標的用の鉄製フルプレートアーマーが複数設置されている。
「時にフルボ、お前はあんなのが襲いかかってきたらどうする?」
「騎士様ですかい?いやあ、正面からじゃ無理ですねえ……。一人二人殺せば追い詰められてこっちが殺されて終わりでさあ」
「そうか。だが、これを使えば簡単だぞ?」
AK-47を取り出す。
「何ですかいそれは?槍?」
「いいか、これは銃だ。銃とは、金属でできた弾丸を、火の秘薬の爆発の衝撃で飛ばすものを指す」
「はあ」
「見ておけ」
フルプレートアーマーを蜂の巣にする。
「うるさっ?!」
フルプレートアーマーを見せ、説明する。
「……はは、何ですかい、これは。戦の常識がひっくり返る。これじゃ鎧なんて誰も使わなくなりやすね。おまけに詠唱もなしにこの射程と火力。これが女子供でも使える?」
フルボが冷や汗を流す。
「こ、これは、魔法を使わずに作っただと?!素晴らしい!革新的だ!是非仕組みを教えてくれ!」
技師のオペライオは感動したようだ。
「これからは定期的にここに通って、銃の扱い方について教えてやる。そうしたら銃を融通してやるからな」
他にも、榴弾砲、手投弾、ミサイル、戦車、戦闘機、戦艦……、様々なものを見せた。
夜には酒宴を開き、贅を凝らした食事と酒を出してやった。
ドワーフのオペライオは、蒸留酒を酷く気に入り、定期的に売ることを約束してやった。
他にも、紅茶やコーヒーは、エルフの会計役コントが、タバコや大麻は賭博の元締めジョカトーレが酷く気に入り、定期的に売ることに。

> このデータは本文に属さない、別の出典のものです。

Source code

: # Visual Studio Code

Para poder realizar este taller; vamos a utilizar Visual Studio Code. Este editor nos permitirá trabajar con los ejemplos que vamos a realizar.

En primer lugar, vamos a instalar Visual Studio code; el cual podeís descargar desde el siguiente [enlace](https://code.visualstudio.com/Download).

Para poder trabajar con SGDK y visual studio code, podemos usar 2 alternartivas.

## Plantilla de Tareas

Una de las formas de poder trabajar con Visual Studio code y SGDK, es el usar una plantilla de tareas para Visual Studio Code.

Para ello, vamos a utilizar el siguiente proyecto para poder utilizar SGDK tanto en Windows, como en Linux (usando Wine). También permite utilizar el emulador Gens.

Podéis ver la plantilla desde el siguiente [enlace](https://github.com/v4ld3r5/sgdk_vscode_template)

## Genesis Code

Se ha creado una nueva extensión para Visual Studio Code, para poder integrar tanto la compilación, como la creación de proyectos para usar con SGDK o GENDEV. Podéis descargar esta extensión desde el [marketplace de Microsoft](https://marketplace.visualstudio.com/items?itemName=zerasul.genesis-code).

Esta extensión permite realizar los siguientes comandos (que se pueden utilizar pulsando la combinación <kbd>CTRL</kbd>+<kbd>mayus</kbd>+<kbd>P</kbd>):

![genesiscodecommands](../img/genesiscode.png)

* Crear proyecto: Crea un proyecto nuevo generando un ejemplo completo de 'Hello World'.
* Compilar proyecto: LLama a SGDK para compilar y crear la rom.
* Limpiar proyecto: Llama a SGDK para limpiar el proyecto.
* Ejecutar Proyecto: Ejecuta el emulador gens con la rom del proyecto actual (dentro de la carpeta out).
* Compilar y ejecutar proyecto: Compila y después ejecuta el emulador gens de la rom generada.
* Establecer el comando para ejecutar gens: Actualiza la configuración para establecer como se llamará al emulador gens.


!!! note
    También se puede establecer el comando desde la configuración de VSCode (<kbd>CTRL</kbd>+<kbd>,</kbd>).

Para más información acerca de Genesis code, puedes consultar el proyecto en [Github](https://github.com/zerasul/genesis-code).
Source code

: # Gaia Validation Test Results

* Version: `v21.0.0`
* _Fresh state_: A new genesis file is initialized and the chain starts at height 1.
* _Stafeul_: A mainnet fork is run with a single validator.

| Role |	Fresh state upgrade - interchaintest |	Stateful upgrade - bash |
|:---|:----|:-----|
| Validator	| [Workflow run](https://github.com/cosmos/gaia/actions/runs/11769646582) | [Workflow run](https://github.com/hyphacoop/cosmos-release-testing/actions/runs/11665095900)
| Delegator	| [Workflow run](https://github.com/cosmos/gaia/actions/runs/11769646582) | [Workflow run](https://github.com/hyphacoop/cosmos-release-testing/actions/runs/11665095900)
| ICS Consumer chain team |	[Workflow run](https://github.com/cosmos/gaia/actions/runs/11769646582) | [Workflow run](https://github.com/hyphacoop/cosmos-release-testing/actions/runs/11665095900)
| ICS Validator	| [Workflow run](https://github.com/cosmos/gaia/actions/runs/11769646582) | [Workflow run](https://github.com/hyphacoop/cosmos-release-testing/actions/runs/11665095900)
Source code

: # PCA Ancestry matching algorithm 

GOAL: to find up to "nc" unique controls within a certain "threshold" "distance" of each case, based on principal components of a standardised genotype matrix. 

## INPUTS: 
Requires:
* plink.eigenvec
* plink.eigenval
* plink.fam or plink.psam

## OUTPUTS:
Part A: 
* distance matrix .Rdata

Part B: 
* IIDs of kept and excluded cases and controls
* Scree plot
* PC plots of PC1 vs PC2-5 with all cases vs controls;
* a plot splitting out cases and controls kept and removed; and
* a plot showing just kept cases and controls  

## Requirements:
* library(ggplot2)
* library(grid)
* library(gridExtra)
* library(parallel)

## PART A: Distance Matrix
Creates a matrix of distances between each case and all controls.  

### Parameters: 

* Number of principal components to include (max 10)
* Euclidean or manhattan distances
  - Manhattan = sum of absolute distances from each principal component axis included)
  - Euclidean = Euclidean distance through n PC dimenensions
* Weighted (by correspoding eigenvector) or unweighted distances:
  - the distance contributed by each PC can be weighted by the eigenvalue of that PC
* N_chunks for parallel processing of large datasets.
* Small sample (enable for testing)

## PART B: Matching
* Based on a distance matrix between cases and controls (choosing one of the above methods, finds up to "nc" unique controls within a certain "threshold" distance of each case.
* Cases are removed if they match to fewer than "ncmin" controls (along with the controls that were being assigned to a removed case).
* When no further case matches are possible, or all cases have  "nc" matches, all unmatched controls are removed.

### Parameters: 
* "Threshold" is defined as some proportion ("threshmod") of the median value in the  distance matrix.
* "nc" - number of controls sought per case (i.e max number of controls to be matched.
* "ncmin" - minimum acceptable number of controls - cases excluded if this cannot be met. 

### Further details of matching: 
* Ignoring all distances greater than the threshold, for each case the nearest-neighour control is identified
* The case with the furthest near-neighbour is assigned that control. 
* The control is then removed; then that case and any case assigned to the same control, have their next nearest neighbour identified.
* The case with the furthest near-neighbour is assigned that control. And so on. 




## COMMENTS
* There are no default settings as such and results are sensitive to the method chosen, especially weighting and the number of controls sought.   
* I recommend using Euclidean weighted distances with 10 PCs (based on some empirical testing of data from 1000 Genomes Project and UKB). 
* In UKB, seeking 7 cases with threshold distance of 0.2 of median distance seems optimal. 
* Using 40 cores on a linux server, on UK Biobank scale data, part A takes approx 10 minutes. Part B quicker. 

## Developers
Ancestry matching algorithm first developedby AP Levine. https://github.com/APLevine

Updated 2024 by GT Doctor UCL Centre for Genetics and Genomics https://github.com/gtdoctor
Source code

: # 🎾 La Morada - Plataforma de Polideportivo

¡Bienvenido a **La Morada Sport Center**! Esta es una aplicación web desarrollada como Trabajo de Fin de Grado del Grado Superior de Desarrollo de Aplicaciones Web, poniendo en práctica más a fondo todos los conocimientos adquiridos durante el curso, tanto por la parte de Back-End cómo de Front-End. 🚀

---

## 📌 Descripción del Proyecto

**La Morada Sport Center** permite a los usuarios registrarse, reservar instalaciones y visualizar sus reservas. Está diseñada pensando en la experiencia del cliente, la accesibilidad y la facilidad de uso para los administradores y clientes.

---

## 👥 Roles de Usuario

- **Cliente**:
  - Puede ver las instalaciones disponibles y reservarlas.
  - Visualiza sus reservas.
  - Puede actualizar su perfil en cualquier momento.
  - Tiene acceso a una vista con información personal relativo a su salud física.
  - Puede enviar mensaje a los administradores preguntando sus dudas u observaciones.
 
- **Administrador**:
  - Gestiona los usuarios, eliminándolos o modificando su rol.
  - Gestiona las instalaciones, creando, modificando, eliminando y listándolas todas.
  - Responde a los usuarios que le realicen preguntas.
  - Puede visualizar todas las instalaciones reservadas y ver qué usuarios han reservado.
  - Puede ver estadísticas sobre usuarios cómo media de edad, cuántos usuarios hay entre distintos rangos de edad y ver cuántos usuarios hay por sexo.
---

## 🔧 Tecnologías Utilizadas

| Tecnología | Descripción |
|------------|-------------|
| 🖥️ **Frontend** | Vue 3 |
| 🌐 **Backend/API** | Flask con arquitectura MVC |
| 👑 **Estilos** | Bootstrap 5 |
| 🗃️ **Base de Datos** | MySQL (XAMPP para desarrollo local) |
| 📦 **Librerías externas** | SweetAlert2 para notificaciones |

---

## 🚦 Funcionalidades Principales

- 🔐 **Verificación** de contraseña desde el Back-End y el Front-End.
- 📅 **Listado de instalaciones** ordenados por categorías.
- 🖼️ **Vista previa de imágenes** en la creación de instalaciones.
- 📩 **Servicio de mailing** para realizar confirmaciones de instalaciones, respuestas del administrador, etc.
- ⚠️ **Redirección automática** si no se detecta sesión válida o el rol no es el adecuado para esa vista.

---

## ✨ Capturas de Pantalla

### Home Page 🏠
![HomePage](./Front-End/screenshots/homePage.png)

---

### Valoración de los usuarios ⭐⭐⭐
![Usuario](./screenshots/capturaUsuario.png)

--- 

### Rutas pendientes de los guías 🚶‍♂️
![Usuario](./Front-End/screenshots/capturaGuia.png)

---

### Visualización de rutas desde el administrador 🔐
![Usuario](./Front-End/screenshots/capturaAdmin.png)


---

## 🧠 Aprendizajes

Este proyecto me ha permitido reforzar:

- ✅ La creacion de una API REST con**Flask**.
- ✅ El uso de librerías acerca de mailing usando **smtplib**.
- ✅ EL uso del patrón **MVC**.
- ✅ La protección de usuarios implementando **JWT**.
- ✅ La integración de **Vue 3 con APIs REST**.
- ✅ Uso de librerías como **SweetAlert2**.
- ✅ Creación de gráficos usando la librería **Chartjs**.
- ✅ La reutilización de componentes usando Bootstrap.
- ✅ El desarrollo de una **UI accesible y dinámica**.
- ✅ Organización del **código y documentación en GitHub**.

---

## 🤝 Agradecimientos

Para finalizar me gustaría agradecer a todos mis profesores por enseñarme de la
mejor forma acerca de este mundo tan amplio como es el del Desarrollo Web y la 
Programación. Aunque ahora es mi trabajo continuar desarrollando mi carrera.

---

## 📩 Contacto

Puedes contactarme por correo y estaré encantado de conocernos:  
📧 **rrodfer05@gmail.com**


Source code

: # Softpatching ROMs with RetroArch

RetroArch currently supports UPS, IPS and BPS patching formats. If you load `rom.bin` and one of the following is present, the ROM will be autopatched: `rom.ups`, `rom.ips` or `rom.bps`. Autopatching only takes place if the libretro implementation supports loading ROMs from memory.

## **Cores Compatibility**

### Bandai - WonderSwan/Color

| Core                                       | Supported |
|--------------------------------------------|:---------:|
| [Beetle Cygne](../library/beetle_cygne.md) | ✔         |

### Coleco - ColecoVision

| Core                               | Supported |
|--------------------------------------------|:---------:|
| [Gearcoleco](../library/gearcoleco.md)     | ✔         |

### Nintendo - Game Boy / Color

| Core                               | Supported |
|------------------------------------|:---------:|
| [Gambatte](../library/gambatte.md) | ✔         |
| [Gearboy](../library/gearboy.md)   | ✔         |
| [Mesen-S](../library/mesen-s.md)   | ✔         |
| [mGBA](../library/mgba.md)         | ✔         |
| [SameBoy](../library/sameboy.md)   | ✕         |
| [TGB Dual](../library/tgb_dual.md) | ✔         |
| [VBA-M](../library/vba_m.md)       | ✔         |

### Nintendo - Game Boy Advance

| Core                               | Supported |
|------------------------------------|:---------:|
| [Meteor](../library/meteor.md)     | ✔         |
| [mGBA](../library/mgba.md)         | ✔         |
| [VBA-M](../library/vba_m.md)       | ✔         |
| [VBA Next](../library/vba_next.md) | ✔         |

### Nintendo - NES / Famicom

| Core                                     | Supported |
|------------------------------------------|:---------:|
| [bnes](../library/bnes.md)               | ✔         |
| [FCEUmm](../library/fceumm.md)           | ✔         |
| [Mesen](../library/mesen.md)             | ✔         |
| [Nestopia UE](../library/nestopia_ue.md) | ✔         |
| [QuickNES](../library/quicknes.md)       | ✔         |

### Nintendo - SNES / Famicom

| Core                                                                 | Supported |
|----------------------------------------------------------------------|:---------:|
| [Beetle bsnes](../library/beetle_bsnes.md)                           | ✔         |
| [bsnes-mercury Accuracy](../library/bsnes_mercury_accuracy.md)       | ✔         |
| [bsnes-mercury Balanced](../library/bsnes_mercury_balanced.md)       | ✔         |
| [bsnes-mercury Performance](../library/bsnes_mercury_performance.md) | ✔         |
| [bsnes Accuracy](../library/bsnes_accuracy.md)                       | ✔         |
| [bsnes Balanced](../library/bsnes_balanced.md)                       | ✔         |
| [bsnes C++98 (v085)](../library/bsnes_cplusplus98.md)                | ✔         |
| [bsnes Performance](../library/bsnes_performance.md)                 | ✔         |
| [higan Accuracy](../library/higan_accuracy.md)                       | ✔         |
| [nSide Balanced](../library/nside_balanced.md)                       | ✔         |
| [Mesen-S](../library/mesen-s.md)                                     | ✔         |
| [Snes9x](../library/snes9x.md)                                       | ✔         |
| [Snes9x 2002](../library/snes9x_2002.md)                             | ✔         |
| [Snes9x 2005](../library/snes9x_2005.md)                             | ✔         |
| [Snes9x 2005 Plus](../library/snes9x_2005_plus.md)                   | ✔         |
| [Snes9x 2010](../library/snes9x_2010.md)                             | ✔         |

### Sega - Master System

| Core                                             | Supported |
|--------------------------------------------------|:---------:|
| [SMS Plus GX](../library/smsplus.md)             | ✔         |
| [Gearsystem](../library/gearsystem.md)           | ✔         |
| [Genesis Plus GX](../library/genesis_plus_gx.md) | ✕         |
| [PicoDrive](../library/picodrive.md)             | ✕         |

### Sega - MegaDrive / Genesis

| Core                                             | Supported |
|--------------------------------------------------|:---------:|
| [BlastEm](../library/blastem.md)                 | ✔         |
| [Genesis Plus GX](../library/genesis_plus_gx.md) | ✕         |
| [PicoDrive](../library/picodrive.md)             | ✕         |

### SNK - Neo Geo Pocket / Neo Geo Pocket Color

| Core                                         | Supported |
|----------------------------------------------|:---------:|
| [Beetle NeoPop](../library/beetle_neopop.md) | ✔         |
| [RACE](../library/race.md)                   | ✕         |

「この焼いた牛の肉の美味いことよ!食うために育てた、老いていない牛の肉はこんなにも美味いのか!」
「これ、凄いわね……、私も娼婦だった頃は貴族の愛人になって色々と良いもの食べてきたけど……、このケーキのような素晴らしいものは初めてだわ」
「フライドチキン、美味い。鳥の肉、高い。それが沢山。凄い」
「これは美味しいね、ミルクのシチューか!見たことも聞いたこともないけど、まろやかでいけるじゃないか!」
「この野菜のスープ……、コンソメと言うのですか?これは良い。銀行家だった頃にも食べたことがないですよ。本当に美味しい」
「くぅ〜!このエビフライってのはたまりやせんねぇ!俺ァ、実は港町の出身でしてね。エビは大好物なんでさあ。いやあ、何年振りだろうかね、こんなに美味いエビを食うのは」
と、好評だった。
「それで、フルボ」
「へい」
「お前にはこれから、密輸と麻薬の元締めになってもらう」
「密輸、は分かりやすが、麻薬とは?」
「使うと快楽が得られるが、やがて廃人になる薬だ」
「何です、それは?」
「阿片だ。知らないか?」
見せてみる。
「ああ、これ、鎮痛剤の素じゃありやせんか?俺ァ、昔は医者を目指してましてね、見たことがありやす」
そうか。
確かに、阿片は元々、鎮痛剤として使われていたな。
「だが、これは摂取すれば多幸感を得られるだろう?」
「確かに……。これを売り捌けば金になりやすね」
「これはタバコに混入したもの、これはアヘンチンキ。是非売り捌いて広めてくれ」
どちらかと言うとタバコの方が中毒になりやすいからそっちを広めてくれ。
そうして、この五ヶ月間はフルボ達の教育に精を出した。
フルボ達は、最低限、軽いCQBと銃の取り扱い、分解整備の仕方、自分の仕事の更なる発展方法などを理解した。
全員ほぼ人間の割には覚えが良くて有能だなこいつら。
悪党だから、メリットを提示すればしっかり働くし。
聖王国とその植民地であるメリカ大陸を裏から支配する組織、名称『黒骸骨』。
これからどうなるかね、楽しみだ。
詳しい設定はそのうち語るかもですけど、フルボは港町のスラム街出身で、モグリの医者やってます。毒の調合と投げナイフが得意で、仕込み杖での剣技もチンピラにしておくには惜しいくらいにはあります。
他にも娼婦の子供だとか、幼い頃に姉を亡くしたとか、師匠であった医者に性的暴行をされていただとか、もうお前が主人公やれよみたいな設定が。そのうち書きたい。